The PM has kept up his strange ways, with yet another appointment of a former opponent to a Government post, this time Peter Costello to the Future Fund. One story quotes a cabinet minister saying "Just once I'd like to end cabinet without giving a job to a bloody Tory." This was said about a different appointment, but the list is indeed long.
The Opposition Leader has laid the claim that "it does show the complete hypocrisy of Kevin Rudd on economic matters." He claimed Rudd has demonised the Howard-Costello team as an example of the neo-liberals who brought on the global financial crisis, and that Rudd also contends that Costello blew the proceeds of the mining boom and made no provision for long-term infrastructure and other productivity-based spending.
While it is not quite the same argument it does recall the occassion when the then NSW Education Minister Rodney Cavalier was asked about the BHP shares he disclosed in his register of parliamentary interests. Cavalier replied "there is nothing in the socialist scriptures which says that someone should impoverish themselves during the capitalist phase."

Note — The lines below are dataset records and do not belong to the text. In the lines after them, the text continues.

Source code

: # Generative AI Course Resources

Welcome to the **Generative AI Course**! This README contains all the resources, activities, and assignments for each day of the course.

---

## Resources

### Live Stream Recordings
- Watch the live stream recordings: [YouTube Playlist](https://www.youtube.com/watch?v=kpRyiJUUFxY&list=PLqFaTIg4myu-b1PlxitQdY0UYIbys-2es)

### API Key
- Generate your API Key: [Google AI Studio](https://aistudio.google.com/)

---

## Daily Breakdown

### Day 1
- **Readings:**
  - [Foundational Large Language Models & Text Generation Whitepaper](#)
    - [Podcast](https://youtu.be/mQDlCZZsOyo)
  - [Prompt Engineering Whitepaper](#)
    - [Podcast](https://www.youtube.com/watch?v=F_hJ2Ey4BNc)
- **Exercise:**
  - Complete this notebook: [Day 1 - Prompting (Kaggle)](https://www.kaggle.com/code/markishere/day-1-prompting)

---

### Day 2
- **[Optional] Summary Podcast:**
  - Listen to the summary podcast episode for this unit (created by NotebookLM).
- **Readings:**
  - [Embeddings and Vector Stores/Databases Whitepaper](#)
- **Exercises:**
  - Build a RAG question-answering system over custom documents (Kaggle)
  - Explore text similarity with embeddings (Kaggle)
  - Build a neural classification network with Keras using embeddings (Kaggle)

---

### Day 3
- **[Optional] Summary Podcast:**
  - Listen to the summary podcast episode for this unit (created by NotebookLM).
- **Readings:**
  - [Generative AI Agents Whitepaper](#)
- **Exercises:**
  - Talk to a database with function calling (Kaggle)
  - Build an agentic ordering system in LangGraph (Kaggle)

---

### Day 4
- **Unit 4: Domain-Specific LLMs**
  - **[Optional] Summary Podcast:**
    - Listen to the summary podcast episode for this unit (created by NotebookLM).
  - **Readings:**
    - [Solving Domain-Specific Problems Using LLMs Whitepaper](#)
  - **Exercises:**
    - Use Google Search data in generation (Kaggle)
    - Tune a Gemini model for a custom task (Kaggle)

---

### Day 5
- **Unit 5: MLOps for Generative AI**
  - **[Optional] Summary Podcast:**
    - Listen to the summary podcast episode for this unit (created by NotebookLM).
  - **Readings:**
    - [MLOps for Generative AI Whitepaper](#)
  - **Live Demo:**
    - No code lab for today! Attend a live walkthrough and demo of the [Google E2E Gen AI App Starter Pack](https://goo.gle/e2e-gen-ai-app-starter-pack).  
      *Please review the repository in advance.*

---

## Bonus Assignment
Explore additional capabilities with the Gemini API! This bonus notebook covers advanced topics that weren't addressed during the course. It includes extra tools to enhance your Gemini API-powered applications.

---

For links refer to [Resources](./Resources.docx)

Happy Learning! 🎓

So to the point that Rudd may be critical of "extreme capitalism" and that Costello is identified with it, there may be no problem appointing him to a job that effectively requires such an extreme capitalist - acting only to maximise returns. The wider point made by Turnbull (and Keating) is really that Rudd and the ALP's criticism is really that Costello actually wasn't a good Treasurer and therefore he shouldn't be appointed.

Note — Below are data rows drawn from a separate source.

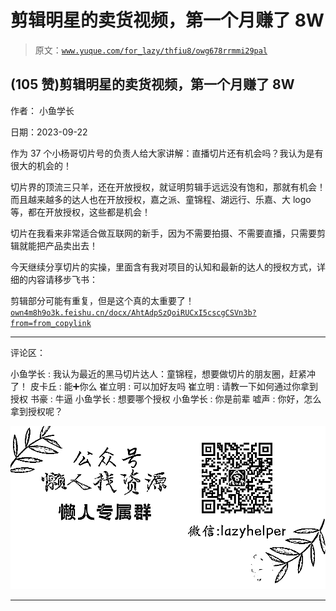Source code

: # 剪辑明星的卖货视频，第一个月赚了 8W

> 原文：[`www.yuque.com/for_lazy/thfiu8/owg678rrmmi29pal`](https://www.yuque.com/for_lazy/thfiu8/owg678rrmmi29pal)

## (105 赞)剪辑明星的卖货视频，第一个月赚了 8W

作者： 小鱼学长

日期：2023-09-22

作为 37 个小杨哥切片号的负责人给大家讲解：直播切片还有机会吗？我认为是有很大的机会的！

切片界的顶流三只羊，还在开放授权，就证明剪辑手远远没有饱和，那就有机会！而且越来越多的达人也在开放授权，嘉之派、童锦程、湖远行、乐嘉、大 logo 等，都在开放授权，这些都是机会！

切片在我看来非常适合做互联网的新手，因为不需要拍摄、不需要直播，只需要剪辑就能把产品卖出去！

今天继续分享切片的实操，里面含有我对项目的认知和最新的达人的授权方式，详细的内容请移步飞书：

剪辑部分可能有重复，但是这个真的太重要了！[`own4m8h9o3k.feishu.cn/docx/AhtAdpSzQoiRUCxI5cscgCSVn3b?from=from_copylink`](https://own4m8h9o3k.feishu.cn/docx/AhtAdpSzQoiRUCxI5cscgCSVn3b?from=from_copylink)

* * *

评论区：

小鱼学长 : 我认为最近的黑马切片达人：童锦程，想要做切片的朋友圈，赶紧冲了！
皮卡丘 : 能➕你么
崔立明 : 可以加好友吗
崔立明 : 请教一下如何通过你拿到授权
书豪 : 牛逼
小鱼学长 : 想要哪个授权
小鱼学长 : 你是前辈
嘘声 : 你好，怎么拿到授权呢？

![](img/1c37d505930596d12a88ab23e11aa07a.png)

* * *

The reality is that the Government has accepted and acknowledged that we had 11 plus years of good economic management under Howard/Costello, but that it could be better. The need for the PM to resort to the line that being attacked by both Turnbull and Keating means he must be getting it pretty right is the problem Alan Kohler has written about, though he comes to it from a different direction.

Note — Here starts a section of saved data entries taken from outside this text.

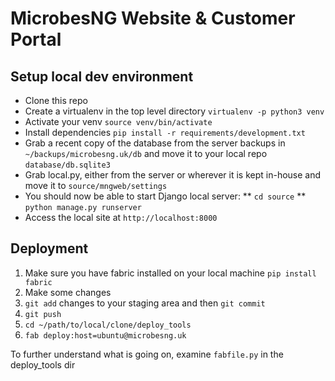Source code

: MicrobesNG Website & Customer Portal
======================================

## Setup local dev environment

* Clone this repo
* Create a virtualenv in the top level directory `virtualenv -p python3 venv`
* Activate your venv `source venv/bin/activate`
* Install dependencies `pip install -r requirements/development.txt`
* Grab a recent copy of the database from the server backups in ``~/backups/microbesng.uk/db``
  and move it to your local repo `database/db.sqlite3`
* Grab local.py, either from the server or wherever it is kept in-house and move
  it to `source/mngweb/settings`
* You should now be able to start Django local server:
** `cd source`
** `python manage.py runserver`
* Access the local site at `http://localhost:8000`


## Deployment

1. Make sure you have fabric installed on your local machine `pip install fabric`
2. Make some changes
3. `git add` changes to your staging area and then `git commit`
3. `git push`
4. `cd ~/path/to/local/clone/deploy_tools`
5. `fab deploy:host=ubuntu@microbesng.uk`

To further understand what is going on, examine `fabfile.py` in the deploy_tools dir

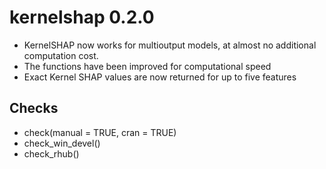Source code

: # kernelshap 0.2.0

- KernelSHAP now works for multioutput models, at almost no additional computation cost.
- The functions have been improved for computational speed
- Exact Kernel SHAP values are now returned for up to five features

## Checks

- check(manual = TRUE, cran = TRUE)
- check_win_devel()
- check_rhub()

Kohler suggests that the Rudd appointments reveal that Rudd "has decided to admit that politics is an insincere, superficial theatrical performance by those involved – a Punch and Judy show that hides the serious machinery of government." The argument being that these people he has just appointed were only recently being accused of being incompetents of the first order by those who have appointed them.
Kohler, however, goes on to give a better diagnosis of the problem, and this is that;
What the opposition says is given equal coverage to what the government does. Even-handed media coverage is all very well, but the opposition’s response to a government action or policy is simply not as important as the action itself.
The result of equal reporting of both sides of the game is that the government is under-reported and the opposition is over-reported, which in turn leads to the business of government being overlooked and the theatre of politics dominating.
This is in reality fair comment. In particular the media seems to think its role in "holding Government to account" is merely to hold a megaphone up for oppositions, rather than detailed policy reviews of their own. This is never clearer than in election campaigns when policy announcements are met with stories about either what the party is hoping to achieve politically through the policy or how it will be received in the polls. There is scarcely any coverage of what the policy actually means as policy.
A fairly perfect example of that would be the ALP's NBN policy announced in early 2007. Media commentary was on the implications for the election, not on what delivery would entail. Two years later and that is still largely the media coverage.
I have a friend who says that main stream political reporting is now nothing more than "reporting on politics as a horse race, or as celebrity".
Of course, it is easy to blame the media as I (and Kohler) have done. he challenge is to figure out how to effect change. Maybe a blog dedicated to policy analysis not politics would be a good idea.